Your reply should consist of one number: how many lines below contain "Error".

Collection entries
[Start of Attachment]

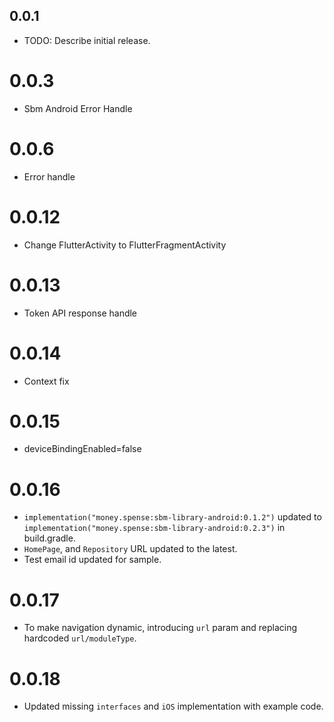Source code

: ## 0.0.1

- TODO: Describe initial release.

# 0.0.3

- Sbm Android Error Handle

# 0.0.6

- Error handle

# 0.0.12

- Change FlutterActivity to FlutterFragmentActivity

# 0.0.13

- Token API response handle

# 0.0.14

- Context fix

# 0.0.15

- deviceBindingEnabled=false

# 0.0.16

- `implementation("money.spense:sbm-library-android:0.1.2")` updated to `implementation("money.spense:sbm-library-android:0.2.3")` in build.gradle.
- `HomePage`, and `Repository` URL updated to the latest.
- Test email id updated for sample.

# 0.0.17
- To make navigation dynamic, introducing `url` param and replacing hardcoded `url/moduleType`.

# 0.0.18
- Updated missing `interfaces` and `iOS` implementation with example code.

[End of Attachment]
[Start of Attachment]

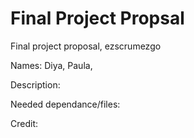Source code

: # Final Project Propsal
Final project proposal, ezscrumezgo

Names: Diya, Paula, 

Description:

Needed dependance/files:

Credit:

[End of Attachment]

## YOUR RESPONSE
2